Posted By Darren Winters on Sep 10, 2023


QT Continues

The Fed’s QT Quantitative Tightening continues as inflation remains elevated and could even keep rising as WTI crude oil prices hit an all-year high at nearly 90 USD a barrel. 

The Fed has already reduced 24% of the Treasury securities it had added during pandemic QE.

Moreover, the Fed’s QT liquidity unwind from the bank bailouts in March continued: The Fed’s total assets fell by $105 billion in August, and by $864 billion since peak QE in April 2022, to $8.10 trillion, which is the lowest since July 2021, according to the Fed’s weekly balance sheet today.

If the Fed’s pace of QT continues the central bank’s total assets will fall below $8 trillion in October

Post the regional bank runs in March, the Fed has reduced its assets by $632 billion, as QT continued uninterrupted on the same track as before the panic, and as the bank liquidity support measures got unwound.

QT2 continues, but how does it compare with QT1

In QT1, between November 2017 and August 2019, total assets dropped by $688 billion. QT2 started in the summer of 2022, and has already reached $864 billion.

But relative to the Fed’s balance sheet expansion over the last 5 years QT2 could still have more to go.

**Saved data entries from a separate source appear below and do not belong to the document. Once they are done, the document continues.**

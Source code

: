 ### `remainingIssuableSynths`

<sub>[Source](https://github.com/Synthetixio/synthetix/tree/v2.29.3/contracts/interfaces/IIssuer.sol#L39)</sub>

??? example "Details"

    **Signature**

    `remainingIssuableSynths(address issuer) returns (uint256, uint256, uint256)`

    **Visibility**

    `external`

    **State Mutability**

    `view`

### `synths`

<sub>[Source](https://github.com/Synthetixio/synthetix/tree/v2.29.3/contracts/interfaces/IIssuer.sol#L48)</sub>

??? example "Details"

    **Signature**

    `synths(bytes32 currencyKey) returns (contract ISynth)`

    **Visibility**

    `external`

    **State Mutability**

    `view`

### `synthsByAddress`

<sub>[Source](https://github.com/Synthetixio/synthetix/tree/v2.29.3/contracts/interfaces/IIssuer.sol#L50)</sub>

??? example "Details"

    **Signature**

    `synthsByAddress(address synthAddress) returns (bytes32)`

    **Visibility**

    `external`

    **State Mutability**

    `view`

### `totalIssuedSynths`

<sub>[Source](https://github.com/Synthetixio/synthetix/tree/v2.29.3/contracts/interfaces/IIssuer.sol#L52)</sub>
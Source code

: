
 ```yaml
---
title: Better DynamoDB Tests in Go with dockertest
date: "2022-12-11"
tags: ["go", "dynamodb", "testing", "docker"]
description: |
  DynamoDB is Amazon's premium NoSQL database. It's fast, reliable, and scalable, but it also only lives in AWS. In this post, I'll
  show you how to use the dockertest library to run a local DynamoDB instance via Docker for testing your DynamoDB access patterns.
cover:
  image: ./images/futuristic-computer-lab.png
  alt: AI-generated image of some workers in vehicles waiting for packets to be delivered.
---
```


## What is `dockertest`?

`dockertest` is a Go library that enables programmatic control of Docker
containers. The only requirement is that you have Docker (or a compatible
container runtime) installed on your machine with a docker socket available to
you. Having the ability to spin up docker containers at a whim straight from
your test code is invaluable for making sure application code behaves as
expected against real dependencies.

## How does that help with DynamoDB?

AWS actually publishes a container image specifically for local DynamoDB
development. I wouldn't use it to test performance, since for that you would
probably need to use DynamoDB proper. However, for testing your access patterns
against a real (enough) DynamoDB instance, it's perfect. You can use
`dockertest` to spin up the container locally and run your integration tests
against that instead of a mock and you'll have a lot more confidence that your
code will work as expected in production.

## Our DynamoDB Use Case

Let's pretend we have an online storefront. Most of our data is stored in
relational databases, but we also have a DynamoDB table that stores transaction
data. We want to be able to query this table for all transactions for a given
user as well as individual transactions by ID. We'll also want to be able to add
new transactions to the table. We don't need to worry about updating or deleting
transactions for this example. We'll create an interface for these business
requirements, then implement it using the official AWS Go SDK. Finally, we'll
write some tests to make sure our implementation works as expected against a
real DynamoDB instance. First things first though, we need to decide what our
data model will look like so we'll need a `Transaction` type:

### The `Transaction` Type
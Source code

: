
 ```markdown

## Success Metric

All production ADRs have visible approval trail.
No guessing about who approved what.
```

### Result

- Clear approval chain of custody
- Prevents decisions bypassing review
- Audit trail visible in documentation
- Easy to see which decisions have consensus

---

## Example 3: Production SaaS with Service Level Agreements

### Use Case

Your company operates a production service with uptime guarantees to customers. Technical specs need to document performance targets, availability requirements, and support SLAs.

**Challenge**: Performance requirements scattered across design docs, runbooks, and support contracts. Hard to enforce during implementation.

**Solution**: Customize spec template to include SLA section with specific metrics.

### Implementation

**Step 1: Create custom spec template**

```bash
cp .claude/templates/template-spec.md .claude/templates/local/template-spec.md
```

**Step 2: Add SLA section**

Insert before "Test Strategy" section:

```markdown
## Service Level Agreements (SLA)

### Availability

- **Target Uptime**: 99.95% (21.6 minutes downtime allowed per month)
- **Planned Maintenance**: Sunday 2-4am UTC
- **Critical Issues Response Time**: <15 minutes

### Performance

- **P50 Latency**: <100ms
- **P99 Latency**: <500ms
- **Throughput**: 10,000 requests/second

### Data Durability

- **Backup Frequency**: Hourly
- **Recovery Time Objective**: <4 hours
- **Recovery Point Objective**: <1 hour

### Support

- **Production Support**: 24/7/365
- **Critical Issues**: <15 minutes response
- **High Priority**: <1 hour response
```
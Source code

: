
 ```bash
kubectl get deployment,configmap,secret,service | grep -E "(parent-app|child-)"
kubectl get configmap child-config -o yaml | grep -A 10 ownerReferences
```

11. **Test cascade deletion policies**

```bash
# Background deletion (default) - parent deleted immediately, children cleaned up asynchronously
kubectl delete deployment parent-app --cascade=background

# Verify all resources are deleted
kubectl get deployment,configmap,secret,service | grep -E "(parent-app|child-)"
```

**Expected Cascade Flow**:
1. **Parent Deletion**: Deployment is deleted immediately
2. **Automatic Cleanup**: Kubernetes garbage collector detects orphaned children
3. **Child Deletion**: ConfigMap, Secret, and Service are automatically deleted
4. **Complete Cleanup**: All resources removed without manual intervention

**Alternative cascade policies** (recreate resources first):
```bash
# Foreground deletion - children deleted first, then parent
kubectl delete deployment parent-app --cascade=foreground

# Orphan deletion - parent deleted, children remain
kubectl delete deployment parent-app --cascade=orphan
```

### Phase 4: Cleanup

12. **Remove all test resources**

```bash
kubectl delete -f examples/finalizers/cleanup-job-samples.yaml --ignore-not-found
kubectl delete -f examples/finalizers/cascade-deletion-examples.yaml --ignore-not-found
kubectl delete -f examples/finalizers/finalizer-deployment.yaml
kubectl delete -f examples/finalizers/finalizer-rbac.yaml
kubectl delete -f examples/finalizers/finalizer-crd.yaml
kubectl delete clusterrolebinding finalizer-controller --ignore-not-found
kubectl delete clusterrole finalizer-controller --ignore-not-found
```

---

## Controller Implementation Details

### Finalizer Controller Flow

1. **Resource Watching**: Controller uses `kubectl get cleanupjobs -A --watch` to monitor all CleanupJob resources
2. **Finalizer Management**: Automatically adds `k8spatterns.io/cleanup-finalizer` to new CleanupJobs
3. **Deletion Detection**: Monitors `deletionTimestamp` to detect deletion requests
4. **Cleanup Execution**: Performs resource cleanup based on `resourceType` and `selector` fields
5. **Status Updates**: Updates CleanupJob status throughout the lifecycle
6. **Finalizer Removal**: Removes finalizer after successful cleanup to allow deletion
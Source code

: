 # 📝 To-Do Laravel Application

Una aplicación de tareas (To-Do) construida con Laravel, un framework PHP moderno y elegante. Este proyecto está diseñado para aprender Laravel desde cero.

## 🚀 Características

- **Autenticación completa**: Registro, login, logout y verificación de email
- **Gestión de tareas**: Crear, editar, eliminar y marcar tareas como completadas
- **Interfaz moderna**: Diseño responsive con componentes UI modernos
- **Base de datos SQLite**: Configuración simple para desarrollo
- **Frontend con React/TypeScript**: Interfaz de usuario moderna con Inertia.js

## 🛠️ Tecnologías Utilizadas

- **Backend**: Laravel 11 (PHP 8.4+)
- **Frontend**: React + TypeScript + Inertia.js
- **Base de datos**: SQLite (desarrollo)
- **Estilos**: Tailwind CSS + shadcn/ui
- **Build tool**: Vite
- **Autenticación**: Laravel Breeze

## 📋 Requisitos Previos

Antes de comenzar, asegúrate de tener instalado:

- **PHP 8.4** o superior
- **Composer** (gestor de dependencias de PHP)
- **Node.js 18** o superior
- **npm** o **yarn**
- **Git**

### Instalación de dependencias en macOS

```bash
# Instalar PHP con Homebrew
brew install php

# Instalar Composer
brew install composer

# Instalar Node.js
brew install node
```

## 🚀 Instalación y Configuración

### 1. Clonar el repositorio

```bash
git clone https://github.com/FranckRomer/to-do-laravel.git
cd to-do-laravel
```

QT2 continues as inflation is way above the Fed’s 2% target

Quantitative tightening

The difference between QT1 and QT2 is that in the latter case, inflation is more than the Fed target, and during Q1, inflation was below the Fed’s target.  

Treasury securities: -$59.5 billion in August, -$783 billion from the peak in June 2022, to $4.99 trillion, the lowest since April 2021.

Treasury notes and bonds “roll off” the balance sheet mid-month or at the end of the month when they mature and the Fed gets paid face value for them. 

If the Fed QT continues, what does it mean for treasury yields and interest rates?

If investors are shying away from treasuries because they believe the supply of treasuries will increase the demand for the bond, the price of the treasury will fall, and their corresponding yields will go higher.

The fact that the Fed’s QT continues indicates that monetary policymakers are okay with rising yields.

But rising treasury yields also increase borrowing costs domestically and globally, bearing in mind USD is a reserve currency.

So restrictive monetary policy is likely to continue for longer than anticipated.

QT continues; more pain for banks

If the buyer of last resort, the Fed, steps back from buying the slack in treasuries, bond prices could keep falling and that could worsen the bank liquidity crisis.

Banks are not making loans as they try to repair their balance sheet.

Banks are already feeling the pain of holding long-maturity treasuries in an inflationary environment.

So it is no surprise that Banks’ usage of emergency funds jumps to new record highs. Money is now tight for everyone.